Vor einem Paar rötlicher Bourkesittiche bleibt der 65-Jährige stehen. Und er fängt an zu erzählen – davon, wie er vor 23 Jahren Vorsitzender des Vogelliebhabervereins Kirchweyhe und Umgebung wurde. Der damalige Vorsitzende Hermann Isensee sei damals erkrankt und er schon sein Stellvertreter gewesen. „Einer muss den Job ja machen“, sagt er nüchtern. Aber wie kam es eigentlich dazu, dass er sich als Rieder 1989 dem Kirchweyher Verein anschloss, der als Ortsgruppe der Vereinigung für Artenschutz, Vogelhaltung und Vogelzucht (AZ) nun genau 50 Jahre besteht? Auch hier fällt seine Antwort ganz pragmatisch aus: In seinem Heimatort gebe es schlichtweg keinen Züchterverein.
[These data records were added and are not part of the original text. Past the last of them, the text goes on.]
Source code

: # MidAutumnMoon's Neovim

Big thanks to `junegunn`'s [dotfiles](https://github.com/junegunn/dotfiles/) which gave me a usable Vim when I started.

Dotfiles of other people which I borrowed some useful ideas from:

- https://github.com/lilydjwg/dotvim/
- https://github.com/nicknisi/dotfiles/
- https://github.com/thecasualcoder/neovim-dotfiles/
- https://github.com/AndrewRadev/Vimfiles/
Redseliger, romantisch gar wird Wilhelm Voigt, als er danach gefragt wird, was die Vogelzucht für ihn ausmacht. „Man geht so durch die Reihen, sieht die schönen Vögel, da ist der Alltagsstress verschwunden“, erzählt er. Als er noch berufstätig war und als Werkstattleiter in einem Stahlbaubetrieb arbeitete, habe er schon „immer ein bisschen was im Kopf“ gehabt. Um den frei zu bekommen, folgte der abendliche Gang zu seinen Tieren.
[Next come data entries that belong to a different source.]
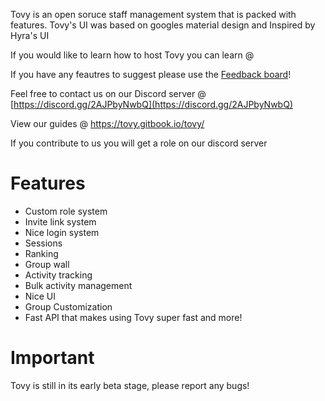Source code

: 
Tovy is an open soruce staff management system that is packed with features. Tovy's UI was based on googles material design and Inspired by Hyra's UI

If you would like to learn how to host Tovy you can learn @

If you have any feautres to suggest please use the [Feedback board](https://feedback.tovyblox.xyz)!

Feel free to contact us on our Discord server @ [https://discord.gg/2AJPbyNwbQ](https://discord.gg/2AJPbyNwbQ)

View our guides @ https://tovy.gitbook.io/tovy/

If you contribute to us you will get a role on our discord server

# Features
-   Custom role system
-   Invite link system
-   Nice login system 
-   Sessions
-   Ranking
-   Group wall
-   Activity tracking
-   Bulk activity management
-   Nice UI  
-   Group Customization 
-   Fast API that makes using Tovy super fast
and more!

# Important
Tovy is still in its early beta stage, please report any bugs!
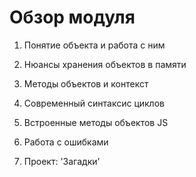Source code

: # Обзор модуля

1. Понятие объекта и работа с ним

2. Нюансы хранения объектов в памяти

3. Методы объектов и контекст

4. Современный синтаксис циклов

5. Встроенные методы объектов JS

6. Работа с ошибками

7. Проект: 'Загадки'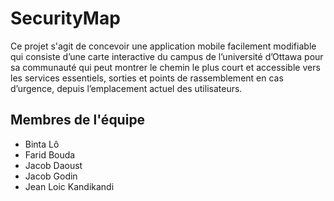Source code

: # SecurityMap
Ce projet s'agit de concevoir une application mobile facilement modifiable qui consiste d’une carte interactive du campus de l’université d’Ottawa pour sa communauté qui peut montrer le chemin le plus court et accessible vers les services essentiels, sorties et points de rassemblement en cas d’urgence, depuis l’emplacement actuel des utilisateurs. 

## Membres de l'équipe
* Binta Lô
* Farid Bouda
* Jacob Daoust
* Jacob Godin
* Jean Loic Kandikandi
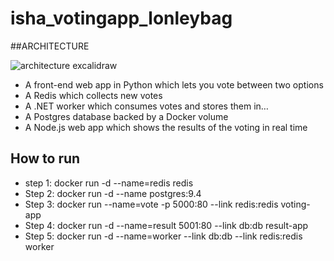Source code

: # isha_votingapp_lonleybag

##ARCHITECTURE


![architecture excalidraw](https://github.com/user-attachments/assets/ba5a0e71-8354-4a95-a723-ddb9fce9d0b4)

* A front-end web app in Python which lets you vote between two options
* A Redis which collects new votes
* A .NET worker which consumes votes and stores them in…
* A Postgres database backed by a Docker volume
* A Node.js web app which shows the results of the voting in real time

## How to run

* step 1: docker run -d --name=redis redis
* Step 2: docker run -d --name postgres:9.4
* Step 3: docker run --name=vote -p 5000:80 --link redis:redis voting-app
* Step 4: docker run -d --name=result 5001:80 --link db:db result-app
* Step 5: docker run -d --name=worker --link db:db --link redis:redis worker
Mindestens 14, 15 Stunden pro Woche verbringe er schätzungsweise mit denen. „Sie wollen schließlich jeden Tag gefüttert werden. Und die Nistkontrollen kommen noch hinzu“, sagt er. Es sei eben ein arbeitsintensives Hobby. Gerade deshalb eignet es sich seiner Ansicht nach aber gut für Kinder: „Die lernen, was es bedeutet, eine Verpflichtung einzugehen.“
Der Nachwuchs scheint zumindest bei seinem Verein, vor dieser Verantwortung nicht zurückzuschrecken. Junge Mitglieder zu finden, sei noch kein Problem, kann er vermelden. „Viele Vereine sind überaltert. Aber bei uns stimmt die Mischung“, findet der Vorsitzende Voigt und verweist auf die knapp 30 Mitglieder im Alter von sieben Jahren bis Mitte 70. Die meisten kommen ihm zufolge aus Weyhe, aber auch welche aus Bassum, Syke oder Thedinghausen sollen dabei sein.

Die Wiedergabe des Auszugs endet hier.